I am to find the area of an equilateral triangle whose side is 5... I know I need to find the highth before I find the area, but I end up with a hight of the square root of 31.25, is this right? if so how do I continue and solve for the area with this kind of number?
Area = 1/2 Base * height
With Pythagorean theorem for half of the triangle to give you the height:
5^2 = 2.5^2 + h^2
25 = 6.25 + h^2
h^2 = 25 - 6.25 = 18.75
Find square root of 18.75 and insert values into the first equation.
I hope this helps.
To find the area of an equilateral triangle, you are correct that you first need to find the height (altitude).

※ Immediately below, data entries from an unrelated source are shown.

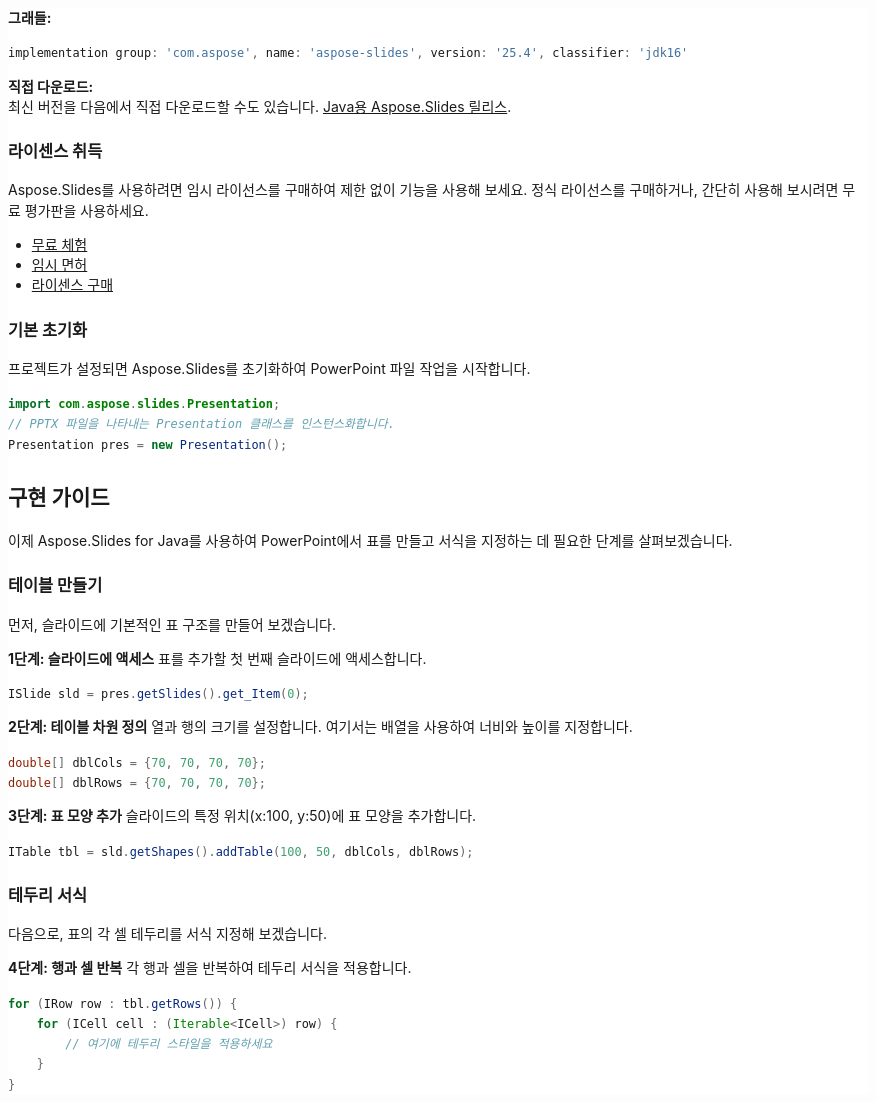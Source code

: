 **그래들:**
```gradle
implementation group: 'com.aspose', name: 'aspose-slides', version: '25.4', classifier: 'jdk16'
```

**직접 다운로드:**  
최신 버전을 다음에서 직접 다운로드할 수도 있습니다. [Java용 Aspose.Slides 릴리스](https://releases.aspose.com/slides/java/).

### 라이센스 취득
Aspose.Slides를 사용하려면 임시 라이선스를 구매하여 제한 없이 기능을 사용해 보세요. 정식 라이선스를 구매하거나, 간단히 사용해 보시려면 무료 평가판을 사용하세요.

- [무료 체험](https://releases.aspose.com/slides/java/)
- [임시 면허](https://purchase.aspose.com/temporary-license/)
- [라이센스 구매](https://purchase.aspose.com/buy)

### 기본 초기화
프로젝트가 설정되면 Aspose.Slides를 초기화하여 PowerPoint 파일 작업을 시작합니다.
```java
import com.aspose.slides.Presentation;
// PPTX 파일을 나타내는 Presentation 클래스를 인스턴스화합니다.
Presentation pres = new Presentation();
```

## 구현 가이드
이제 Aspose.Slides for Java를 사용하여 PowerPoint에서 표를 만들고 서식을 지정하는 데 필요한 단계를 살펴보겠습니다.

### 테이블 만들기
먼저, 슬라이드에 기본적인 표 구조를 만들어 보겠습니다.

**1단계: 슬라이드에 액세스**
표를 추가할 첫 번째 슬라이드에 액세스합니다.
```java
ISlide sld = pres.getSlides().get_Item(0);
```

**2단계: 테이블 차원 정의**
열과 행의 크기를 설정합니다. 여기서는 배열을 사용하여 너비와 높이를 지정합니다.
```java
double[] dblCols = {70, 70, 70, 70};
double[] dblRows = {70, 70, 70, 70};
```

**3단계: 표 모양 추가**
슬라이드의 특정 위치(x:100, y:50)에 표 모양을 추가합니다.
```java
ITable tbl = sld.getShapes().addTable(100, 50, dblCols, dblRows);
```

### 테두리 서식
다음으로, 표의 각 셀 테두리를 서식 지정해 보겠습니다.

**4단계: 행과 셀 반복**
각 행과 셀을 반복하여 테두리 서식을 적용합니다.
```java
for (IRow row : tbl.getRows()) {
    for (ICell cell : (Iterable<ICell>) row) {
        // 여기에 테두리 스타일을 적용하세요
    }
}
```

Now, let's determine if your calculation for the height is correct. For an equilateral triangle with a side length of 5, we can use the Pythagorean theorem to find the height.
Since an equilateral triangle is made up of two congruent right-angled triangles, we can split it in half to form a right-angled triangle. In this triangle, the hypotenuse is the side of the equilateral triangle (5), and the height is the side you are looking for.
Using the Pythagorean theorem, we have:
height^2 + (base/2)^2 = side^2
Let's substitute the known values:
height^2 + (5/2)^2 = 5^2
height^2 + 6.25 = 25
height^2 = 25 - 6.25
height^2 = 18.75
At this point, we can use a calculator to find the square root of 18.75. After calculating, we get approximately 4.33.
So, the correct height of the equilateral triangle is approximately 4.33 (rounded to two decimal places).
To calculate the area of the equilateral triangle, we can use the formula:
Area = (1/2) * base * height
Since all sides of an equilateral triangle are equal, the base is also 5. Substituting the values, the formula becomes:
Area = (1/2) * 5 * 4.33
Calculating this, we get:
Area = (1/2) * 5 * 4.33 = 10.825
Therefore, the area of the equilateral triangle with a side length of 5 is approximately 10.825 square units.